Data supplied:

# # #

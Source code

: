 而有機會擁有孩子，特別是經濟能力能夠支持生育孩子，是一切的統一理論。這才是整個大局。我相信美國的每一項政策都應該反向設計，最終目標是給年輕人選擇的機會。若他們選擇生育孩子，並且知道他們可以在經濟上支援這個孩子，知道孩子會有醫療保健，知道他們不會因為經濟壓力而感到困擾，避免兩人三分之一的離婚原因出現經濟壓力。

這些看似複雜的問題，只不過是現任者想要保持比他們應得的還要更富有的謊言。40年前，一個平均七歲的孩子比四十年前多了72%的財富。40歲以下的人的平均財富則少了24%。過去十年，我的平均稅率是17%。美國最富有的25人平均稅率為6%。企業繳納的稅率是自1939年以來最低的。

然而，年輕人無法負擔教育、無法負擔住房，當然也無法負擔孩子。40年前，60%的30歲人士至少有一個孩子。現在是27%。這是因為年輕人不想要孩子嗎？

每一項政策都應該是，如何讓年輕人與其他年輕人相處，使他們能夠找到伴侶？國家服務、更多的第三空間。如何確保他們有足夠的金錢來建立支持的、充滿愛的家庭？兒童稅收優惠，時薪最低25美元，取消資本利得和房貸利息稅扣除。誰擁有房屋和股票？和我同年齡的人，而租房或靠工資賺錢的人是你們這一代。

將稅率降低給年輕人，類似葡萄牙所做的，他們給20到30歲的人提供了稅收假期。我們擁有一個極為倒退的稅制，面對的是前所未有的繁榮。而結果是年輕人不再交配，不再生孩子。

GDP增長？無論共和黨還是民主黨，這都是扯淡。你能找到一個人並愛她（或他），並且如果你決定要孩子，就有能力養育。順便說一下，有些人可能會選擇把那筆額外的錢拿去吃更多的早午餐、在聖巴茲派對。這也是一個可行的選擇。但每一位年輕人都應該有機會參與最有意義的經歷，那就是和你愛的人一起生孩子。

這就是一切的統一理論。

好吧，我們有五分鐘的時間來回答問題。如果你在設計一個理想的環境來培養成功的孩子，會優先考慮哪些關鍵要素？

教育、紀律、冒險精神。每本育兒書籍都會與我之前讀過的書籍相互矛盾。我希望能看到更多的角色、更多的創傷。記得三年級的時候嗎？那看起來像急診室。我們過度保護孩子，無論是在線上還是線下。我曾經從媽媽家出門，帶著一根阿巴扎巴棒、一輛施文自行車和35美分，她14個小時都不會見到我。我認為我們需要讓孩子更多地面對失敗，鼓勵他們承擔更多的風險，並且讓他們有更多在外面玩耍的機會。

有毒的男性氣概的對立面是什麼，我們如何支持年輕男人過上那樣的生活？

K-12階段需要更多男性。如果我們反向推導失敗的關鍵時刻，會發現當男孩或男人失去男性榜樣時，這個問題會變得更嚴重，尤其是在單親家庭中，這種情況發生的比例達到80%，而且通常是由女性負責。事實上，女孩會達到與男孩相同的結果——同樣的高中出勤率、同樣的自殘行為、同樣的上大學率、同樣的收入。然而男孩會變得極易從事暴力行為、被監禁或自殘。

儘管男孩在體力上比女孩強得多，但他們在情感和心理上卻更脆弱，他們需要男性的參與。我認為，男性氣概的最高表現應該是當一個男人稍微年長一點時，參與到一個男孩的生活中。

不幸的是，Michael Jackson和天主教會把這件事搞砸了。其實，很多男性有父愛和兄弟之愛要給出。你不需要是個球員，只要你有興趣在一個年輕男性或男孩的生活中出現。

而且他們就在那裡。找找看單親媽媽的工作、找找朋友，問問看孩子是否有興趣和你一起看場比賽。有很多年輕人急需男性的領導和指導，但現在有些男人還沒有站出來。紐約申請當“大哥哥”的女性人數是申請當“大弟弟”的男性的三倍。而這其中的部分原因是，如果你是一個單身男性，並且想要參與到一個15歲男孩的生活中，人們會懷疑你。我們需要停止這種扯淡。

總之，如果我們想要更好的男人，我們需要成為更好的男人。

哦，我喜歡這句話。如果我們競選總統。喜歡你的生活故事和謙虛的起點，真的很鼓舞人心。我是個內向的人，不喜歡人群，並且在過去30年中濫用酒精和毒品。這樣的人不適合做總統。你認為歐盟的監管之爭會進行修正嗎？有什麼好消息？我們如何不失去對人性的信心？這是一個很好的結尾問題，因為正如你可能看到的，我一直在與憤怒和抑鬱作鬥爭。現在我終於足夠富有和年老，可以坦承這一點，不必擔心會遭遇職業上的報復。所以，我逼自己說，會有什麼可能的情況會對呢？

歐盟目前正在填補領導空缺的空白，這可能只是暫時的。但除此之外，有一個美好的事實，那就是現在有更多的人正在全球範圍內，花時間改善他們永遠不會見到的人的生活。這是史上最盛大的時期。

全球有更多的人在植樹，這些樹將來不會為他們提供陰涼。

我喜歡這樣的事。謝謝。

# # #

Every line from the one containing "不幸的是，Michael J" to the final line of the listing above should be set down exactly, with nothing added.

不幸的是，Michael Jackson和天主教會把這件事搞砸了。其實，很多男性有父愛和兄弟之愛要給出。你不需要是個球員，只要你有興趣在一個年輕男性或男孩的生活中出現。

而且他們就在那裡。找找看單親媽媽的工作、找找朋友，問問看孩子是否有興趣和你一起看場比賽。有很多年輕人急需男性的領導和指導，但現在有些男人還沒有站出來。紐約申請當“大哥哥”的女性人數是申請當“大弟弟”的男性的三倍。而這其中的部分原因是，如果你是一個單身男性，並且想要參與到一個15歲男孩的生活中，人們會懷疑你。我們需要停止這種扯淡。

總之，如果我們想要更好的男人，我們需要成為更好的男人。

哦，我喜歡這句話。如果我們競選總統。喜歡你的生活故事和謙虛的起點，真的很鼓舞人心。我是個內向的人，不喜歡人群，並且在過去30年中濫用酒精和毒品。這樣的人不適合做總統。你認為歐盟的監管之爭會進行修正嗎？有什麼好消息？我們如何不失去對人性的信心？這是一個很好的結尾問題，因為正如你可能看到的，我一直在與憤怒和抑鬱作鬥爭。現在我終於足夠富有和年老，可以坦承這一點，不必擔心會遭遇職業上的報復。所以，我逼自己說，會有什麼可能的情況會對呢？

歐盟目前正在填補領導空缺的空白，這可能只是暫時的。但除此之外，有一個美好的事實，那就是現在有更多的人正在全球範圍內，花時間改善他們永遠不會見到的人的生活。這是史上最盛大的時期。

全球有更多的人在植樹，這些樹將來不會為他們提供陰涼。

我喜歡這樣的事。謝謝。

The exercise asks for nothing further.